Example: Taxpayer X has several rental properties with combined annual income and expenses as follows:
Rental income $50,000
Rental expenses (25,000)
Depreciation (5,000)
Net rental income $20,000
X is planning to borrow $100,000 against one of his rentals for the purpose of supplementing his current income, traveling and helping his children. If the interest, which will run about $7,000 a year, is deductible, given a combined Federal and state tax bracket of 35%, his annual interest cost would be reduced to $4,550 ($7,000 x 0.65), an annual savings of $2,450.
Under guidance that is currently available, it appears that by carefully structuring the transaction, a taxpayer can receive a full deduction for the interest while using the positive cash flow from the rentals to finance personal expenditures.

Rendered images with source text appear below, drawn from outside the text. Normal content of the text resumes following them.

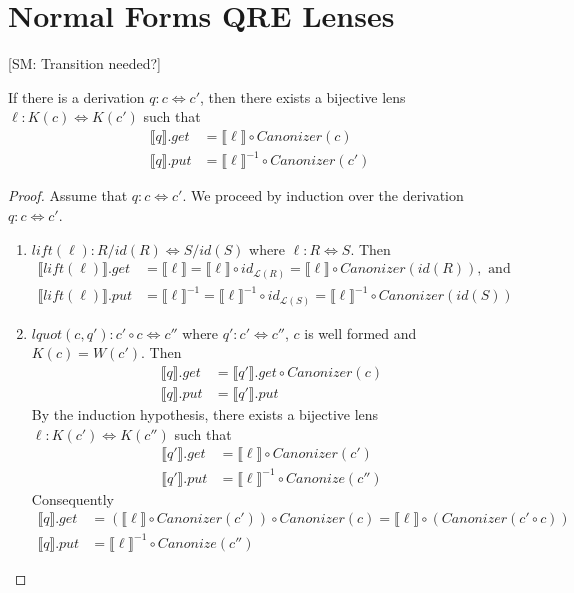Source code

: \documentclass{svproc}
\newcommand{\FINISH}[3]{\ifdraft\textcolor{#1}{[#2: #3]}\fi}
\newcommand{\sam}[1]{\FINISH{dkpurple}{SM}{#1}}
\newcommand{\canonizer}{\ensuremath{\mathit{Canonizer}}}
\begin{document}
\section{Normal Forms QRE Lenses}
\sam{Transition needed?}
\begin{theorem}\label{normal form}
If there is a derivation $q : c \Leftrightarrow c'$, then there exists a
bijective lens $\ell : K(c) \Leftrightarrow K(c')$ such that
\begin{align*}
\llbracket q \rrbracket.get &= \llbracket \ell \rrbracket\circ \canonizer(c)\\
\llbracket q \rrbracket.put &= \llbracket \ell \rrbracket^{-1} \circ
\canonizer(c')
\end{align*}
\end{theorem}
\begin{proof}
Assume that $q : c \Leftrightarrow c'$. We proceed by induction over the
derivation $q : c \Leftrightarrow c'$.
\begin{enumerate}
  \item
  $\mathit{lift}(\ell): R/\mathit{id}(R) \Leftrightarrow S/\mathit{id}(S)$ where
  $\ell :
  R \Leftrightarrow S$. Then
  \begin{align*}
  \llbracket \mathit{lift}(\ell) \rrbracket.get &=  \llbracket \ell \rrbracket
  = \llbracket \ell \rrbracket \circ id_{\mathcal{L}(R)} =
  \llbracket \ell \rrbracket \circ \canonizer(\mathit{id}(R)), \text{ and }\\
  \llbracket \mathit{lift}(\ell) \rrbracket.put &= \llbracket \ell
  \rrbracket^{-1} = \llbracket \ell \rrbracket^{-1} \circ id_{\mathcal{L}(S)} =
  \llbracket \ell \rrbracket^{-1} \circ \canonizer(id(S))
  \end{align*}
  \item
  $\mathit{lquot}(c, q'): c' \circ c \Leftrightarrow c''$ where $q' : c' 
  \Leftrightarrow c''$, $c$ is well formed and $K(c) = W(c')$. Then
\begin{align*}
  \llbracket q \rrbracket.get  &= \llbracket q'
  \rrbracket.get \circ \canonizer(c)\\
  \llbracket q \rrbracket.put &= \llbracket q' \rrbracket.put
  \end{align*}
  By the induction hypothesis, there exists a bijective lens $\ell :
  K(c') \Leftrightarrow K(c'')$ such that 
  \begin{align*}
\llbracket q' \rrbracket.get &= \llbracket \ell \rrbracket \circ \canonizer(c')\\
\llbracket q' \rrbracket.put &= \llbracket \ell \rrbracket^{-1} \circ
Canonize(c'')
\end{align*}
Consequently
\begin{align*}
  \llbracket q \rrbracket.get  &= (\llbracket \ell \rrbracket \circ
  \canonizer(c')) \circ \canonizer(c) = \llbracket \ell \rrbracket \circ
  (\canonizer(c' \circ c))\\
  \llbracket q \rrbracket.put &= \llbracket \ell \rrbracket^{-1} \circ
  Canonize(c'')
  \end{align*}


\end{enumerate}
\end{proof}
\end{document}
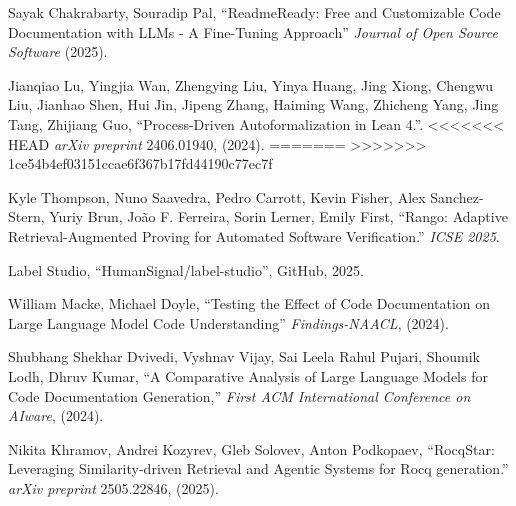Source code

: \documentclass[11pt,a4paper]{article}
\begin{document}
\begin{thebibliography}{9}
    Sayak Chakrabarty, Souradip Pal,
    ``ReadmeReady: Free and Customizable Code Documentation with LLMs - A Fine-Tuning Approach''
    \emph{Journal of Open Source Software} (2025).

    Jianqiao Lu, Yingjia Wan, Zhengying Liu, Yinya Huang, Jing Xiong, Chengwu Liu, Jianhao Shen, Hui Jin, Jipeng Zhang, Haiming Wang, Zhicheng Yang, Jing Tang, Zhijiang Guo,
    ``Process-Driven Autoformalization in Lean 4.''.
<<<<<<< HEAD
    \emph{arXiv preprint} 2406.01940, (2024).
=======
>>>>>>> 1ce54b4ef03151ccae6f367b17fd44190c77ec7f

    Kyle Thompson, Nuno Saavedra, Pedro Carrott, Kevin Fisher, Alex Sanchez-Stern, Yuriy Brun, João F. Ferreira, Sorin Lerner, Emily First,
    ``Rango: Adaptive Retrieval-Augmented Proving for Automated Software Verification.''
    \emph{ICSE 2025}.

    Label Studio, “HumanSignal/label-studio”, GitHub, 2025.

    William Macke, Michael Doyle,
    ``Testing the Effect of Code Documentation on Large Language Model Code Understanding''
    \emph{Findings-NAACL}, (2024).

    Shubhang Shekhar Dvivedi, Vyshnav Vijay, Sai Leela Rahul Pujari, Shoumik Lodh, Dhruv Kumar,
    ``A Comparative Analysis of Large Language Models for Code Documentation Generation,''
    \emph{First ACM International Conference on AIware}, (2024).

    Nikita Khramov, Andrei Kozyrev, Gleb Solovev, Anton Podkopaev,
    ``RocqStar: Leveraging Similarity-driven Retrieval and Agentic Systems for Rocq generation.''
    \emph{arXiv preprint} 2505.22846, (2025).

\end{thebibliography}
\end{document}

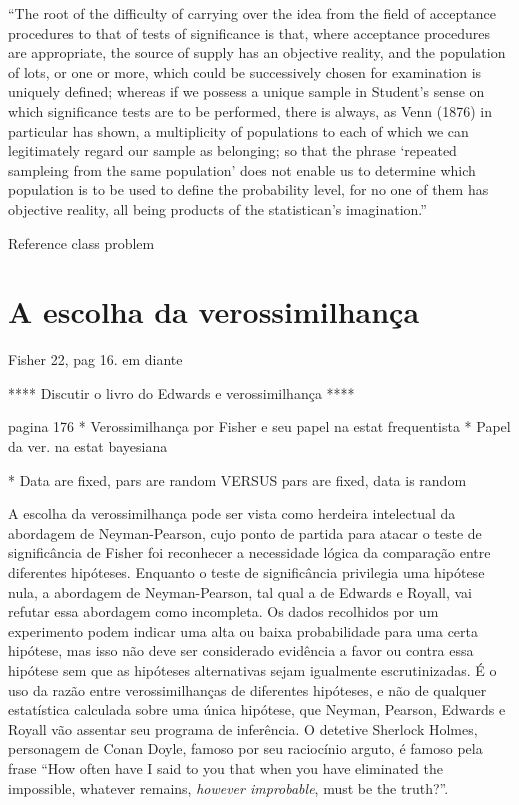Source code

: ``The root of the difficulty of carrying over the idea from the field of acceptance procedures to that of tests of significance
is that, where acceptance procedures are appropriate, the source of supply has an objective reality, and the population
of lots, or one or more, which could be successively chosen for examination is uniquely defined; whereas if we possess a unique
sample in Student's sense on which significance tests are to be performed, there is always, as Venn (1876) in particular has
shown, a multiplicity of populations to each of which we can legitimately regard our sample as belonging; so that the phrase
`repeated sampleing from the same population' does not enable us to determine which population is to be used to define the
probability level, for no one of them has objective reality, all being products of the statistican's imagination.''
\citep{Fisher1955}

Reference class problem

\section{A escolha da verossimilhança}\label{sec:likelihood}
Fisher 22, pag 16. em diante

**** Discutir o livro do Edwards e verossimilhança ****

 pagina 176
* Verossimilhança por Fisher e seu papel na estat frequentista
* Papel da ver. na estat bayesiana

* Data are fixed, pars are random VERSUS pars are fixed, data is random

A escolha da verossimilhança pode ser vista como herdeira intelectual da abordagem de Neyman-Pearson, cujo ponto de partida
para atacar o teste de significância de Fisher foi reconhecer a necessidade lógica da comparação entre diferentes hipóteses.
Enquanto o teste de significância privilegia uma hipótese nula, a abordagem de Neyman-Pearson, tal qual a de Edwards e Royall,
vai refutar essa abordagem como incompleta. Os dados recolhidos por um experimento podem indicar uma alta ou baixa
probabilidade para uma certa hipótese, mas isso não deve ser considerado evidência a favor ou contra essa hipótese sem
que as hipóteses alternativas sejam igualmente escrutinizadas. É o uso da razão entre verossimilhanças de diferentes hipóteses,
e não de qualquer estatística calculada sobre uma única hipótese, que Neyman, Pearson, Edwards e Royall vão assentar seu
programa de inferência. O detetive Sherlock Holmes, personagem de Conan Doyle, famoso por seu raciocínio arguto, é famoso
pela frase ``How often have I said to you that when you have eliminated the impossible, whatever remains, {\em however 
improbable}, must be the truth?''.

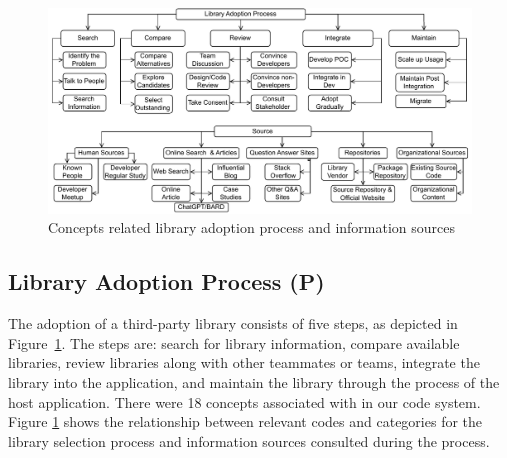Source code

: 


\begin{figure}
    \centering
    \includegraphics[scale=0.78]{images/process.pdf}
    \caption{Concepts related library adoption process and information sources}
    \label{fig:process}
\end{figure}

\subsection{Library Adoption Process (P)}\label{sec:phases} 
The adoption of a third-party library consists of five steps, as depicted in Figure~\ref{fig:process}. The steps are: search for library information, compare available libraries, review libraries along with other teammates or teams, integrate the library into the application, and maintain the library through the process of the host application. There were 18 concepts associated with  in our code system. Figure \ref{fig:process} shows the relationship between relevant codes and categories for the library selection process and information sources consulted during the process.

Sec. 163(h)(2)(C) provides that interest allocable to a passive activity in not personal interest, but instead is taken into account under Sec. 469. Temp. Regs. Ec. 1.163-8T(c)(4) illustrates that loan proceeds deposited in a separate bank account characterize the related loan interest as investment interest until the proceeds are used for other purposes.
With these rules in mind, the taxpayer in the example should (1) open a new bank account to be used exclusively for the loan proceeds, (2) deposit the entire loan proceeds into the account and (3) use the money in the new account exclusively for paying all rental expenses.
As illustrated in Temp. Regs. Sec. 1.163-8T(c)(4), the character of the interest will be easy to track; portions of the loan spent on rental expenses will be allocable to passive activities and the amount remaining in the bank account will be allocable to investment. As a result, interest on the loan should be deductible as rental or investment interest and the client will have the benefit of an additional $25,000 of annual cash that otherwise would have to be used to cover rental expenses.
Additional support for this concept is provided by Notice 88-20, dealing with passthrough entities
In the case of debt proceeds of passthrough entities used to make distributions to owners of the entity, the debt proceeds and associated interest expense may, at the option of the entity, be allocated among the expenditures (other than distributions) of the entity during the taxable year, to the extent that debt proceeds have not otherwise been allocated to such expenditures.
One caveat to this approach is that the anti-abuse provisions under the allocation rules of Temp. Regs. Sec. 1.163-8T(c) have not yet been issued; it is unknown whether the above scenario would be seen as abusive. However, some solace is taken in suggestions made to the Treasury in the committee reports to the Technical and Miscellaneous Revenue Act of 1988, which was enacted after temporary regulations under Sec. 163 were issued. In the discussion on how to allocate interest between investment and personal, Congress suggested that simplified allocation rules be adopted which may include reference to nature of property securing a loan as the determining factor in how it is allocated.
With real estate prices currently down, and with no meaningful capital gains preference yet available, many property owners are understandably reluctant to cash in on their equity until the selling environment improves. This simple strategy may provide property owners with a cost-effective approach to tapping into their equity, while biding their time until better selling conditions arise.